- The problem -
Go through the material below, find each line with the word "CnftoSudoku", and copy those lines.

- Excerpted records -
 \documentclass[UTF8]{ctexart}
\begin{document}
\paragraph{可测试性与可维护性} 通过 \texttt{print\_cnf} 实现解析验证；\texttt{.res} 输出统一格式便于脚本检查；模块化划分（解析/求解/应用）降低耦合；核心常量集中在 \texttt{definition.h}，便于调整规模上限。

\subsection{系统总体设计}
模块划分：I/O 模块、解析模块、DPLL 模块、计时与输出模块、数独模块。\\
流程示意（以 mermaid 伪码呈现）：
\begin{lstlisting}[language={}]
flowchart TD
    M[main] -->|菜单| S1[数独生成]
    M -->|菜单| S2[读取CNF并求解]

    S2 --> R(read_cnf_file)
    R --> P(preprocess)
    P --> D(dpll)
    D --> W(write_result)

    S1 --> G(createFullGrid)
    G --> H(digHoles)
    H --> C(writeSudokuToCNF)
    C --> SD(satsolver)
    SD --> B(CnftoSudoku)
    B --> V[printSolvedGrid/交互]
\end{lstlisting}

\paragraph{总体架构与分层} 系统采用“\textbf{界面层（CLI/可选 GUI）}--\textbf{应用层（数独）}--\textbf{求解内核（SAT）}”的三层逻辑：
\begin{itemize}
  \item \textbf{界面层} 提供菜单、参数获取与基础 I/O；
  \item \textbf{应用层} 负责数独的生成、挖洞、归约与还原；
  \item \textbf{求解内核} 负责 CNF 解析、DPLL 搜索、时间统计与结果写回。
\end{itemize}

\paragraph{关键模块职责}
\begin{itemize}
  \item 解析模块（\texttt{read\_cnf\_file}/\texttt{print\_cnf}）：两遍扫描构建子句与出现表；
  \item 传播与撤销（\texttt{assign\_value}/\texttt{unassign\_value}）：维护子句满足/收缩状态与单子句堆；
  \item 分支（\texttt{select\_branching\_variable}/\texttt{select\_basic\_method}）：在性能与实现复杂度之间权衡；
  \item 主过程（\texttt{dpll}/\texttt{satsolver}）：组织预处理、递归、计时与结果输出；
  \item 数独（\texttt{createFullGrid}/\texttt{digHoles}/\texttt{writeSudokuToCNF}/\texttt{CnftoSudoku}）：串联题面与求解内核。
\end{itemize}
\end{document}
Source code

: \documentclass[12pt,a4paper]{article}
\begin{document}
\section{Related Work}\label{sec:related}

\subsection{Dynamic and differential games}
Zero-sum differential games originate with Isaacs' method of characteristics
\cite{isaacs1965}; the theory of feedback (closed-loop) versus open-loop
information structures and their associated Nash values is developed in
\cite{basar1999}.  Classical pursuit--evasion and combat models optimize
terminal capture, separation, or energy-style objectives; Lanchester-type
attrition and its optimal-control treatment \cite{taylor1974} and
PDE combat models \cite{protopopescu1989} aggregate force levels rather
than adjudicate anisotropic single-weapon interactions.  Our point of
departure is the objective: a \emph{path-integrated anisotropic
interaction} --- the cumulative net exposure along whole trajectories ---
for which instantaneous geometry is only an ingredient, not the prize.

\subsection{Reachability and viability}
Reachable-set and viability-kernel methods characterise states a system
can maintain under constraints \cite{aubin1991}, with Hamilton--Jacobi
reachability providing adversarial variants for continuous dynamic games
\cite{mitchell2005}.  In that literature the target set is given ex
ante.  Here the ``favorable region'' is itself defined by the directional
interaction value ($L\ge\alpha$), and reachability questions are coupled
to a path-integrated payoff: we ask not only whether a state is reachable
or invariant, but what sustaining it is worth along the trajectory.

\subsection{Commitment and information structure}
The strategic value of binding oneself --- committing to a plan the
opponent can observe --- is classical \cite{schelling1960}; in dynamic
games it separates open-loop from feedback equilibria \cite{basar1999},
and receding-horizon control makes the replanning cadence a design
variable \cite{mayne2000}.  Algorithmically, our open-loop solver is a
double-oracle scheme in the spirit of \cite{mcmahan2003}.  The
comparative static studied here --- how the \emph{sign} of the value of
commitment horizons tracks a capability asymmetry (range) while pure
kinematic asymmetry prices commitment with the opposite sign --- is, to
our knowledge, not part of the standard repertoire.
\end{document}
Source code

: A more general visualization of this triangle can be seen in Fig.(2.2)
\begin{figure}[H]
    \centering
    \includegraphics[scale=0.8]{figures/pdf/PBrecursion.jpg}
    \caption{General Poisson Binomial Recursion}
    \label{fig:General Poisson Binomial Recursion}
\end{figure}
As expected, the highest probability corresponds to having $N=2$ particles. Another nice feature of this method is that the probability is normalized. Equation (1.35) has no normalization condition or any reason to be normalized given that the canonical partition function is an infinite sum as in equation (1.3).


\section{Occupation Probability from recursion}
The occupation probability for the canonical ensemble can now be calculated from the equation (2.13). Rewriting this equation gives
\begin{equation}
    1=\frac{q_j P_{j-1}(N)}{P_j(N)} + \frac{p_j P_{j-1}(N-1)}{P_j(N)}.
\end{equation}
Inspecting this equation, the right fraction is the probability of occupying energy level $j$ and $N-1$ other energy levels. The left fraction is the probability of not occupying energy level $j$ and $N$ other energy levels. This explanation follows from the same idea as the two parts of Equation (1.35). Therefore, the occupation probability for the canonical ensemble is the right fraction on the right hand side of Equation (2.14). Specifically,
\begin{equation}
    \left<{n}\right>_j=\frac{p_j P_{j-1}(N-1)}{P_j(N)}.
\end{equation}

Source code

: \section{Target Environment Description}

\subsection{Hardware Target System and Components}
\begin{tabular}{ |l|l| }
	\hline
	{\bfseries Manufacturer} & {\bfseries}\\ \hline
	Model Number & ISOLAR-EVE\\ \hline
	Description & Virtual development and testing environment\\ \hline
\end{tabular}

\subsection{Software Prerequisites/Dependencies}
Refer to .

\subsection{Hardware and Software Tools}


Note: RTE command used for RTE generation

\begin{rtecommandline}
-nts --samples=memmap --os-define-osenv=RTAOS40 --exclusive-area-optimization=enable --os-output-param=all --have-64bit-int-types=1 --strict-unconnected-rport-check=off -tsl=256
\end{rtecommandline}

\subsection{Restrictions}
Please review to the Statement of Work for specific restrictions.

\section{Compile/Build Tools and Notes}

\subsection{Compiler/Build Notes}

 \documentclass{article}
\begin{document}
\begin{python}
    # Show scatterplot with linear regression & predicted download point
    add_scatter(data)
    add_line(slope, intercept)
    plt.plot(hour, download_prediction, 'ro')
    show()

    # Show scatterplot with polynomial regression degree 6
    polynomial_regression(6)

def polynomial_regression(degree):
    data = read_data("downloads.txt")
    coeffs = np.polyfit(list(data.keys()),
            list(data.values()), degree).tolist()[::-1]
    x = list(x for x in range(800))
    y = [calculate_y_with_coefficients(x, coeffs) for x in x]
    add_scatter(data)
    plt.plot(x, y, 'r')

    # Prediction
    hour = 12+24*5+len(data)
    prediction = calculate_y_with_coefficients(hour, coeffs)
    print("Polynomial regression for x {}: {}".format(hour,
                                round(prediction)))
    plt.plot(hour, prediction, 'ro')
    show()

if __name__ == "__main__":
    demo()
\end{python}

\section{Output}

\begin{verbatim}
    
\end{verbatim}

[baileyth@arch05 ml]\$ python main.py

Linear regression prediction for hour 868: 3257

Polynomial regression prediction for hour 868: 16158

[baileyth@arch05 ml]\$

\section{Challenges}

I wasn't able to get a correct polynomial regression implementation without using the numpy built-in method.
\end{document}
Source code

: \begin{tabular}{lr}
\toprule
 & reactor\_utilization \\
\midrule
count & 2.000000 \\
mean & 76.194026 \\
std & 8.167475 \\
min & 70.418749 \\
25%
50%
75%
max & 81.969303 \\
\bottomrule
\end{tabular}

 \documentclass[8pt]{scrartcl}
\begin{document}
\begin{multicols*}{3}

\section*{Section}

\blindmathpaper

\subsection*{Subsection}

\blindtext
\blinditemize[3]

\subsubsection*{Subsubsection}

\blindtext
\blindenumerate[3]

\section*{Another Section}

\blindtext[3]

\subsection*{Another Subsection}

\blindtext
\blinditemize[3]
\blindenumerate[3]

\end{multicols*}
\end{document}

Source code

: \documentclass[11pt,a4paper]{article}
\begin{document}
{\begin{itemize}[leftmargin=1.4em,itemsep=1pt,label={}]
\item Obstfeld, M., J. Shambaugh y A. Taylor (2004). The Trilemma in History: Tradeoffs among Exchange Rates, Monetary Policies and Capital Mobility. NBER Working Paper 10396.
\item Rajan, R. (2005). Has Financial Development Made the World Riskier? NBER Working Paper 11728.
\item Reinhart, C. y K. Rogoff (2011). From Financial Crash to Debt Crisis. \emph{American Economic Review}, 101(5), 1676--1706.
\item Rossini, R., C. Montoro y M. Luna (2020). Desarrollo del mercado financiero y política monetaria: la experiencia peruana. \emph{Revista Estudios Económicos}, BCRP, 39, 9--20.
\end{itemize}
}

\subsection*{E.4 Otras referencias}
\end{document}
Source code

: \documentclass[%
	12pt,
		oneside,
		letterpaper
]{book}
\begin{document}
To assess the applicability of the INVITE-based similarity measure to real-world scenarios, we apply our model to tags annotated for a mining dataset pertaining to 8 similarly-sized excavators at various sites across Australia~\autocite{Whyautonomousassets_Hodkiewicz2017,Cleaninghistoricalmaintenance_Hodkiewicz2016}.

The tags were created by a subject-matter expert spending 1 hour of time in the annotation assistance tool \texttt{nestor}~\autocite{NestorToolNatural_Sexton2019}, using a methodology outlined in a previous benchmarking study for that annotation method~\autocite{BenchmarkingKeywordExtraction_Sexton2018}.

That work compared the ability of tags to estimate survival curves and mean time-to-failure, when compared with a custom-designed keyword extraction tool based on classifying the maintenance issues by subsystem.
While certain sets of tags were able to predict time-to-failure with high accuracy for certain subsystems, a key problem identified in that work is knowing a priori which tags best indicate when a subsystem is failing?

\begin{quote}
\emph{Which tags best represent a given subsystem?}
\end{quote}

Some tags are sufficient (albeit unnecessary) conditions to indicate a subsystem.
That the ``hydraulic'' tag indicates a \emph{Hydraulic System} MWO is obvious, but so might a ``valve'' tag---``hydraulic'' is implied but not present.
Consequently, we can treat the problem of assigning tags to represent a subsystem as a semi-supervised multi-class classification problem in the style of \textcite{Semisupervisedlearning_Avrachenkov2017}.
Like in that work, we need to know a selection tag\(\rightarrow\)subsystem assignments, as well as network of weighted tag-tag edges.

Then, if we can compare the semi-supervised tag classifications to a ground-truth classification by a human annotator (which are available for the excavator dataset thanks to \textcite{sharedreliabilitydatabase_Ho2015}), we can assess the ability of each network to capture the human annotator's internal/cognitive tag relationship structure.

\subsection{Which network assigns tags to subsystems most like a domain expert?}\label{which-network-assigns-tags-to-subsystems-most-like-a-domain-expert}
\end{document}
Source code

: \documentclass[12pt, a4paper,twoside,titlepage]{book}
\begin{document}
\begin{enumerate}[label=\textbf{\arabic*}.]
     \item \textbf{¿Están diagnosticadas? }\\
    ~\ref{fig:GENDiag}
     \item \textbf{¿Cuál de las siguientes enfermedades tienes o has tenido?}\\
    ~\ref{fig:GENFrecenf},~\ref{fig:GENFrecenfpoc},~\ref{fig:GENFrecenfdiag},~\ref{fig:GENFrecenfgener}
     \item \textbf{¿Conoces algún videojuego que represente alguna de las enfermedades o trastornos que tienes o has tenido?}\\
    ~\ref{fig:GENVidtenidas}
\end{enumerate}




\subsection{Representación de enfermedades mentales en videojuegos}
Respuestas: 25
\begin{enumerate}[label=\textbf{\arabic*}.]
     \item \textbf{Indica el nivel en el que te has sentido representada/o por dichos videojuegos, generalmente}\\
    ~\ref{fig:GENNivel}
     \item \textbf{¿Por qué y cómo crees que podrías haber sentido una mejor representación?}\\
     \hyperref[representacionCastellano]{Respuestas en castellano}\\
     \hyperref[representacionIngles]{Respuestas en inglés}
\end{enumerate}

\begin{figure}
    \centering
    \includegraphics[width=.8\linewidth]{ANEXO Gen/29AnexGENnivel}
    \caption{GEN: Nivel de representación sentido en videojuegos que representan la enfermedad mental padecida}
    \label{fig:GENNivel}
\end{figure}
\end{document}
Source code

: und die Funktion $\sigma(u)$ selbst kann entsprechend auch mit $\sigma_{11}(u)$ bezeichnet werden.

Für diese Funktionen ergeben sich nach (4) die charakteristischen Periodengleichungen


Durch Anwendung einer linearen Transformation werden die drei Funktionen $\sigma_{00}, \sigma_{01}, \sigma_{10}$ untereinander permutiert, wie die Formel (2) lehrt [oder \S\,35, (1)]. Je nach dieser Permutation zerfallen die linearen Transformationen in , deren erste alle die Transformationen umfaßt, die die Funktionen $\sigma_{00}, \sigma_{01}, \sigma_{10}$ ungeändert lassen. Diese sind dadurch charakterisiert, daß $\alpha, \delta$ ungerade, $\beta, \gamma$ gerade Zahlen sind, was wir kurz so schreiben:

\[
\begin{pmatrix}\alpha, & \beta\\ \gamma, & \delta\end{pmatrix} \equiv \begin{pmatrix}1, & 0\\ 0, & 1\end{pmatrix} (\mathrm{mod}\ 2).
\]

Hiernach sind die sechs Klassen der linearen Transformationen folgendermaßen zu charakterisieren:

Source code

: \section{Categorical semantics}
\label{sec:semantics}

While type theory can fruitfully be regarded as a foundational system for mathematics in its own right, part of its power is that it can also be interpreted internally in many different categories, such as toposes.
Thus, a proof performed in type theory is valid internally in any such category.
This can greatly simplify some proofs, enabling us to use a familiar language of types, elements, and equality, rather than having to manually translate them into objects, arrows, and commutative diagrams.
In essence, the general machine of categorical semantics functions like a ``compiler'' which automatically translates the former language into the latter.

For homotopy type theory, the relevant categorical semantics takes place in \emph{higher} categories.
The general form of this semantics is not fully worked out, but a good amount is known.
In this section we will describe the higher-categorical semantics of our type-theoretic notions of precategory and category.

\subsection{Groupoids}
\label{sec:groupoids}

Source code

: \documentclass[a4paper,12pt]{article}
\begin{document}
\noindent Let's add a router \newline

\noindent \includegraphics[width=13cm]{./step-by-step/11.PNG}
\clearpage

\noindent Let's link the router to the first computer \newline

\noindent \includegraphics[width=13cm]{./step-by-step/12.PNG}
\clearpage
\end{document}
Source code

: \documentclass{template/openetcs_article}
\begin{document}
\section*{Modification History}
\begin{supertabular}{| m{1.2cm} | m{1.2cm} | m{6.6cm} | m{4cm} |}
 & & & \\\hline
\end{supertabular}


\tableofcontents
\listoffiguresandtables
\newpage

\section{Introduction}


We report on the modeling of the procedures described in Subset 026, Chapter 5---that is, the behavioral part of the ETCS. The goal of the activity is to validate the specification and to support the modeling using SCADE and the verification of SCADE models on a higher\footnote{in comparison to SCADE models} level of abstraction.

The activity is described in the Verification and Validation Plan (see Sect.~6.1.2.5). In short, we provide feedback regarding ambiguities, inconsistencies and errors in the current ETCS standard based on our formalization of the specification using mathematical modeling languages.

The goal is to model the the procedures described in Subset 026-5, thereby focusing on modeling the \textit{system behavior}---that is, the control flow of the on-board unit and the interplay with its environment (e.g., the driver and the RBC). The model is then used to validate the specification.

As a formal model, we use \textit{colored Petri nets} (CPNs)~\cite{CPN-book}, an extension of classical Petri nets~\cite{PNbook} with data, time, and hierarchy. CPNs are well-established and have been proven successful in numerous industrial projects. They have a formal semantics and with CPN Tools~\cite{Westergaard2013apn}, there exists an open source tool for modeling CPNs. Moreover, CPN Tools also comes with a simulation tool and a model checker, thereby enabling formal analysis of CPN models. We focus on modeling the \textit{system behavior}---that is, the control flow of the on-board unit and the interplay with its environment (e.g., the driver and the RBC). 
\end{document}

- Exercise result -
    SD --> B(CnftoSudoku)
  \item 数独（\texttt{createFullGrid}/\texttt{digHoles}/\texttt{writeSudokuToCNF}/\texttt{CnftoSudoku}）：串联题面与求解内核。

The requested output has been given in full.